There must be some miscommunication. The MIPS
R10000 (Kenneth C. Yeager, "The MIPS R10000
Superscalar Microprocessor" [1996]) had "a
four-entry branch stack. This contains the alternate
branch address, complete copies of the integer and
floating-point map tables, and miscellaneous control
bits." (This would seem to be extreme overkill for
certain server workloads that do not use FP and which
have a high branch density.)

Paul A. Clayton
just a technophile

nedbrek

unread,

Oct 26, 2010, 9:42:11 PM10/26/10

"Paul A. Clayton" <paaron...@gmail.com> wrote in message

news:2d72aec3-9d50-4d3e...@a36g2000yqc.googlegroups.com...

> On Oct 22, 6:50 pm, "nedbrek" <nedb...@yahoo.com> wrote:
>> cmp p1 = r1 - r2
>> p1.ld r3 = [r4]
>> !p1.add r3 = r5 + r6
>> ld r7 = [r3]
>

> Well, first I was thinking of dynamic predication

> where condition prediction and prediction confidence are
> already part of the microarchitecture.
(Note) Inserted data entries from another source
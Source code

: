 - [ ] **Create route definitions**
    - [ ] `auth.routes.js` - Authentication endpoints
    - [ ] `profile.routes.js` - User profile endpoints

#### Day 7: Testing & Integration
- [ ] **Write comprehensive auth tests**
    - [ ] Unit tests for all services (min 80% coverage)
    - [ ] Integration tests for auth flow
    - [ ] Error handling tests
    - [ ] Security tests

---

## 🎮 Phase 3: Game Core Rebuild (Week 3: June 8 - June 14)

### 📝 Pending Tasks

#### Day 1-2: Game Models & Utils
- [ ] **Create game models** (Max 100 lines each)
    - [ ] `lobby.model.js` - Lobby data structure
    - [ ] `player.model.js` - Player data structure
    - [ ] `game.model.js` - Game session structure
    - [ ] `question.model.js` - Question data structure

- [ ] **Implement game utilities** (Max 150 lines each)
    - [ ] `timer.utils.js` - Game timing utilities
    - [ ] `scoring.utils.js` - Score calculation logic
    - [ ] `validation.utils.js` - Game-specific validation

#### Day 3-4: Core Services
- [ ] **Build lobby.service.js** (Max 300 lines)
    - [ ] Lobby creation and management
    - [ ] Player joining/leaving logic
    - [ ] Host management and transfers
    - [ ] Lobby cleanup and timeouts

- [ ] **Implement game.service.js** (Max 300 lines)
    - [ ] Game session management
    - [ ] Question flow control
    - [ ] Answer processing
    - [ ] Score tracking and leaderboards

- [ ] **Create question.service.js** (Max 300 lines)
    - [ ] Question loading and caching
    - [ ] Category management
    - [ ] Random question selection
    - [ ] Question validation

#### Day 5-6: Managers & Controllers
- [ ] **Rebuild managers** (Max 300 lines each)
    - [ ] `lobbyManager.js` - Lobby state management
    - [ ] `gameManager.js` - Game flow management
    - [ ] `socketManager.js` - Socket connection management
If a predicated
> ISA had predicate predictors, the above code might be
> handled something like (curly braces indicate rename):
>
> // predict p1 false, 80% confidence
>

> Issue_Queue[x] <-
> (ld Unlikely_Result_Buffer[a] = Mem[{r4}]; priority: low)
> Issue_Queue[x+1] <-
> (add {r3} = {r5} + {r6};
> priority: normal)
> Issue_Queue[x+2] <-
> (ld {r7} = Mem[{r3}]; priority: normal)

Ok, so the renamer ignores the "load r3=", and is updated with the preg for
the add... you've dedicated a chunk of pregs for unlikely names.

> issue from Issue_Queue[x+1]
> issue from Issue_Queue[x+2]
> issue from Issue_Queue[x] // LSU underutilized
> . . .
> p1 is actually true
> {r3} = mov Unlikely_Result_Buffer[a]
> replay from Issue_Queue[x+2]

The biggest danger here is that p1 may take a very long time to resolve.
You would like to dealloc the IQ in a timely fashion. Also, how does the IQ
know when to dealloc? Is there a signal from the ROB? Usually, you dealloc
either after schedule (and require replay/reinsertion) or after known good
execute (don't forget a cycle or two to drive that signal back to the
scheduler and get the entry ready for a new insert).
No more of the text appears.